'''

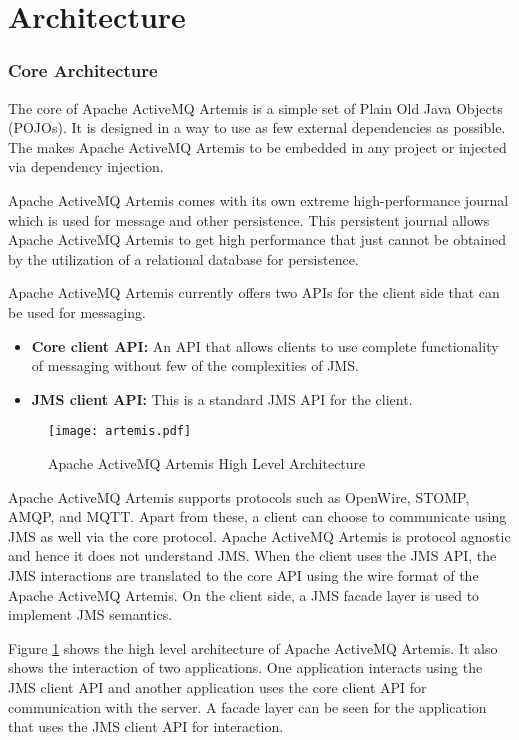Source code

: \section{Architecture}

\subsubsection{Core Architecture}

The core of Apache ActiveMQ Artemis is a simple set of Plain Old Java Objects (POJOs). It is designed in a way to use as few external dependencies as possible. The makes Apache ActiveMQ Artemis to be embedded in any project or injected via dependency injection.

Apache ActiveMQ Artemis comes with its own extreme high-performance journal which is used for message and other persistence. This persistent journal allows Apache ActiveMQ Artemis to get high performance that just cannot be obtained by the utilization of a relational database for persistence.

Apache ActiveMQ Artemis currently offers two APIs for the client side that can be used for messaging.

\begin{itemize}
    \item \textbf{Core client API:}
          An API that allows clients to use complete functionality of messaging without few of the complexities of JMS.

    \item \textbf{JMS client API:}
          This is a standard JMS API for the client.

\end{itemize}

\makeatletter
\setlength{\intextsep}{20pt}
\makeatother

\begin{figure}[h!]
\centering
\texttt{[image: artemis.pdf]}
\caption{Apache ActiveMQ Artemis High Level Architecture}\label{figures:artemis}
\end{figure}

Apache ActiveMQ Artemis supports protocols such as OpenWire, STOMP, AMQP, and MQTT. Apart from these, a client can choose to communicate using JMS as well via the core protocol. Apache ActiveMQ Artemis is protocol agnostic and hence it does not understand JMS. When the client uses the JMS API, the JMS interactions are translated to the core API using the wire format of the Apache ActiveMQ Artemis. On the client side, a JMS facade layer is used to implement JMS semantics.

Figure \ref{figures:artemis} shows the high level architecture of Apache ActiveMQ Artemis. It also shows the interaction of two applications. One application interacts using the JMS client API and another application uses the core client API for communication with the server. A facade layer can be seen for the application that uses the JMS client API for interaction.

'''

_WHAT THE TASK ASKS:_ Repeat each of the entries above exactly, but do not carry over the pictures.

_TASK ANSWER:_
Source code

: \section{Architecture}

\subsubsection{Core Architecture}

The core of Apache ActiveMQ Artemis is a simple set of Plain Old Java Objects (POJOs). It is designed in a way to use as few external dependencies as possible. The makes Apache ActiveMQ Artemis to be embedded in any project or injected via dependency injection.

Apache ActiveMQ Artemis comes with its own extreme high-performance journal which is used for message and other persistence. This persistent journal allows Apache ActiveMQ Artemis to get high performance that just cannot be obtained by the utilization of a relational database for persistence.

Apache ActiveMQ Artemis currently offers two APIs for the client side that can be used for messaging.

\begin{itemize}
    \item \textbf{Core client API:}
          An API that allows clients to use complete functionality of messaging without few of the complexities of JMS.

    \item \textbf{JMS client API:}
          This is a standard JMS API for the client.

\end{itemize}

\makeatletter
\setlength{\intextsep}{20pt}
\makeatother

\begin{figure}[h!]
\centering
\texttt{[image: artemis.pdf]}
\caption{Apache ActiveMQ Artemis High Level Architecture}\label{figures:artemis}
\end{figure}

Apache ActiveMQ Artemis supports protocols such as OpenWire, STOMP, AMQP, and MQTT. Apart from these, a client can choose to communicate using JMS as well via the core protocol. Apache ActiveMQ Artemis is protocol agnostic and hence it does not understand JMS. When the client uses the JMS API, the JMS interactions are translated to the core API using the wire format of the Apache ActiveMQ Artemis. On the client side, a JMS facade layer is used to implement JMS semantics.

Figure \ref{figures:artemis} shows the high level architecture of Apache ActiveMQ Artemis. It also shows the interaction of two applications. One application interacts using the JMS client API and another application uses the core client API for communication with the server. A facade layer can be seen for the application that uses the JMS client API for interaction.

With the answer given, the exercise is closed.